Energy Shift mengingatkan bahwa Indonesia harus mempercepat diversifikasi menuju energi bersih, atau risiko mengalami transisi yang menyakitkan di masa depan
Peluang dan Risiko ke Depan
Kalangan analis menyebut potensi pemulihan industri batubara Indonesia bisa terjadi jika harga batu bara berkualitas tinggi kembali meningkat, misalnya akibat konflik geopolitik di Timur Tengah . Namun saat ini, kompetisi ketat dengan batu bara berkualitas tinggi dari negara lain membuat batu bara kalori rendah Indonesia tetap berada di bawah tekanan.
Solusi Strategis Indonesia
Untuk menghadapi tantangan ini, beberapa langkah strategis dapat ditempuh:
Reformasi harga dan insentif– Meninjau kembali kebijakan DMO agar produsen dapat bersaing di pasar ekspor tanpa mengorbankan pasokan domestik.
Diversifikasi energi– Meningkatkan investasi pada energi terbarukan, seperti angin, surya, dan geothermal—sejalan dengan target net-zero global.
Optimalisasi pasar domestik– Memperluas segmen smelter dan industri berat, sekaligus membangun infrastruktur pengangkutan yang efisien.
Peningkatan nilai tambah– Mengolah batu bara menjadi produk dengan nilai lebih tinggi seperti briquette, gasifikasi, atau bahan baku kimia.
Tekanan impor dari China dan India menunjukkan bahwa batu bara Indonesia harus segera menyesuaikan strategi. Penurunan ekspor karena preferensi terhadap batu bara energidense memberikan tekanan terhadap perekonomian dan penerimaan negara. Namun, pertumbuhan pangsa domestik, terutama di sektor industri berat, memberi peluang untuk mempertahankan stabilitas.

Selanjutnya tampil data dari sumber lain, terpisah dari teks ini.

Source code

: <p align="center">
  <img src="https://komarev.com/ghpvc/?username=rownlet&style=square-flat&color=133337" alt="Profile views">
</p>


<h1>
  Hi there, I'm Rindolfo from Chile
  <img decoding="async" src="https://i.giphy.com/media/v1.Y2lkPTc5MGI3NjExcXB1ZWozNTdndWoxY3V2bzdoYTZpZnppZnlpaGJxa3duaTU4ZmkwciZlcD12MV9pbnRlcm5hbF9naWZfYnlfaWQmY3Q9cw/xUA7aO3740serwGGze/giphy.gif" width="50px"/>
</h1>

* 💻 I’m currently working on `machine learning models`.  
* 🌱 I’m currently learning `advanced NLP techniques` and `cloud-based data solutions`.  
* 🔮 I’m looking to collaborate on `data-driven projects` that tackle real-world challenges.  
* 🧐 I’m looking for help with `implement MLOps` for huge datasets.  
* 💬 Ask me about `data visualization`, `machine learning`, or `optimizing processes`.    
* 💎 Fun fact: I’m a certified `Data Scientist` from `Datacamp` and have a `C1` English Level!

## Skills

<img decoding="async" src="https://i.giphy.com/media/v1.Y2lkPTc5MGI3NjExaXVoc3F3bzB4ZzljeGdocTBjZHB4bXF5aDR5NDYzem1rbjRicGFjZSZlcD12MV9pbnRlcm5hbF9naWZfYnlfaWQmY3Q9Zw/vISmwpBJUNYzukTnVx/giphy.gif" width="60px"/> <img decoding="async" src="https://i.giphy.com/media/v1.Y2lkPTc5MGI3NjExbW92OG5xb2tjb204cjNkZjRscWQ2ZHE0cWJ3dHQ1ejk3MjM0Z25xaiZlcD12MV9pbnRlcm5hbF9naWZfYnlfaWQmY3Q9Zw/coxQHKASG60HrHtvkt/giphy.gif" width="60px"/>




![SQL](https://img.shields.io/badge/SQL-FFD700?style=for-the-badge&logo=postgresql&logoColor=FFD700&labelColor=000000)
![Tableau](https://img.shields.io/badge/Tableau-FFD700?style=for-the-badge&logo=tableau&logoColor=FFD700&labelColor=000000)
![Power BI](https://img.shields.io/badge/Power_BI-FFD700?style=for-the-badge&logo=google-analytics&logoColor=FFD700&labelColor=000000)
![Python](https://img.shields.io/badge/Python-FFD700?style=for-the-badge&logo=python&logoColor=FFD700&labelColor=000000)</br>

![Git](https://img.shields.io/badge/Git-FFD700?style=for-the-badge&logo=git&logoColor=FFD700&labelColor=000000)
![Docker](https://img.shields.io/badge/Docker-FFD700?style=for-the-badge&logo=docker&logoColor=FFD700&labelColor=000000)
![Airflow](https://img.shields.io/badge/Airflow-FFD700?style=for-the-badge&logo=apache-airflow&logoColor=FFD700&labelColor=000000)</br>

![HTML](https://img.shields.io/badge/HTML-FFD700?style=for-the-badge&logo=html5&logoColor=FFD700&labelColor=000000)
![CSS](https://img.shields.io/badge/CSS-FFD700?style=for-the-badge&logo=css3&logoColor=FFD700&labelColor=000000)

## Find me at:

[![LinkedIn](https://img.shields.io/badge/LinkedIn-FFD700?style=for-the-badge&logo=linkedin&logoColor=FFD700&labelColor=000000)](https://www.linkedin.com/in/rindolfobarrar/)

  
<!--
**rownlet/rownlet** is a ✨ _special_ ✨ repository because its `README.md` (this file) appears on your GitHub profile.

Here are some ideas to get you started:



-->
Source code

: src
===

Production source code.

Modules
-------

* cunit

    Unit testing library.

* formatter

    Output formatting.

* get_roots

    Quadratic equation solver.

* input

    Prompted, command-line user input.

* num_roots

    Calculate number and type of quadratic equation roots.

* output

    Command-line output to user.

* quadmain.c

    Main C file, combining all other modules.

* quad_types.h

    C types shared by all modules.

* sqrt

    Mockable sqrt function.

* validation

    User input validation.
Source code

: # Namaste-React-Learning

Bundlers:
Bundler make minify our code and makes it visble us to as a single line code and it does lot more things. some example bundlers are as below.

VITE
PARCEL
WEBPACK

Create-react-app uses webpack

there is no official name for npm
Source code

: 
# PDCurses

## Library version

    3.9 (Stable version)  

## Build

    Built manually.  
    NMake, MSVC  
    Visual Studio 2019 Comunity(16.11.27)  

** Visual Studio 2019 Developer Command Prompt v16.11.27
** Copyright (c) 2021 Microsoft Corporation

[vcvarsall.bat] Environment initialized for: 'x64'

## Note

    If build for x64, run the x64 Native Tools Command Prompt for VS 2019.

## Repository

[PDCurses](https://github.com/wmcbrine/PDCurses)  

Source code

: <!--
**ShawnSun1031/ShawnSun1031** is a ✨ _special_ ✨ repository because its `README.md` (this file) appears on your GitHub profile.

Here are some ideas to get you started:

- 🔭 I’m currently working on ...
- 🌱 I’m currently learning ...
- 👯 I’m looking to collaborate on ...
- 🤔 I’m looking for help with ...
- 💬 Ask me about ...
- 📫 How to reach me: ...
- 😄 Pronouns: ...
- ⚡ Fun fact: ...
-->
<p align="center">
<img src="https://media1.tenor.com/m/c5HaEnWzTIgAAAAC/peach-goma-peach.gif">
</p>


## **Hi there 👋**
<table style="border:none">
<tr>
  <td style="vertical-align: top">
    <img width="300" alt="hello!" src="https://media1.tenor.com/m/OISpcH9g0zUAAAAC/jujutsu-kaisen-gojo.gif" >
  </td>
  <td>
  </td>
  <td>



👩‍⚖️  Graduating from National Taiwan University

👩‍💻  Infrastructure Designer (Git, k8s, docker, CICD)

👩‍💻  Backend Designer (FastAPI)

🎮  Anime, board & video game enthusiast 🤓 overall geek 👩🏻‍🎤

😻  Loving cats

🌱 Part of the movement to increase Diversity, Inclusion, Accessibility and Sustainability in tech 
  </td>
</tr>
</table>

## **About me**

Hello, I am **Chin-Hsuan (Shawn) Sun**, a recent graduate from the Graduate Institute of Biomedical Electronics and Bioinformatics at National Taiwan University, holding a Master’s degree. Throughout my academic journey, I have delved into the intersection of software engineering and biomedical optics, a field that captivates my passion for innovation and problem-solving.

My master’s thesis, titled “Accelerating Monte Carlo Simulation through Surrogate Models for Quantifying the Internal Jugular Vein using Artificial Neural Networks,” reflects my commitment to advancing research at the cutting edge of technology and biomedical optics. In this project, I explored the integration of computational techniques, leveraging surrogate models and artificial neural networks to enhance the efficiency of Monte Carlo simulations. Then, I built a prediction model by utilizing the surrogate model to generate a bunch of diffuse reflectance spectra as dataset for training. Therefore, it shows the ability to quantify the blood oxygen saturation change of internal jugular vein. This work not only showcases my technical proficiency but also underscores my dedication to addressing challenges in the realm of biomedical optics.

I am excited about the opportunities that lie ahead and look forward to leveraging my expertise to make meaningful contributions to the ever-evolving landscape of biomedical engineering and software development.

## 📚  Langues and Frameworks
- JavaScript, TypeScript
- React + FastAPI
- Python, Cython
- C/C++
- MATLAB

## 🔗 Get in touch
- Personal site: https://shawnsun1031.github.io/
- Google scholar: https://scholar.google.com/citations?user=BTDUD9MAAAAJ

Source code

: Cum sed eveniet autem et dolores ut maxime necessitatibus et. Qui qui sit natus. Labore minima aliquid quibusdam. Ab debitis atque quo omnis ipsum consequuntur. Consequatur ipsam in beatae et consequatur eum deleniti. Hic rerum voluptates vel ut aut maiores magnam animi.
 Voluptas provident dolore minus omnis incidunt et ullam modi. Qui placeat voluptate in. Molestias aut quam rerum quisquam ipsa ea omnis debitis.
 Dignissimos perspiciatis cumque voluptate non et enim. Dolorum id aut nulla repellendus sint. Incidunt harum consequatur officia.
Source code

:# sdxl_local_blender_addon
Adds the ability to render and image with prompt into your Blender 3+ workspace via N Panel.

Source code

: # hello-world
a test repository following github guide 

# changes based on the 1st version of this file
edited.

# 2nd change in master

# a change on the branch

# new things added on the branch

Dengan reformasi kebijakan, peningkatan efisiensi, dan pergeseran ke energi bersih, sektor batubara Indonesia memiliki kesempatan untuk bertransformasi—bukan hanya tetap relevan, tetapi juga memimpin dalam era energi baru di Asia.
Jika Anda membutuhkan analisis lanjutan tentang dampak ekonomi atau strategi investasi berjangka panjang terkait batubara Indonesia, saya siap membantu.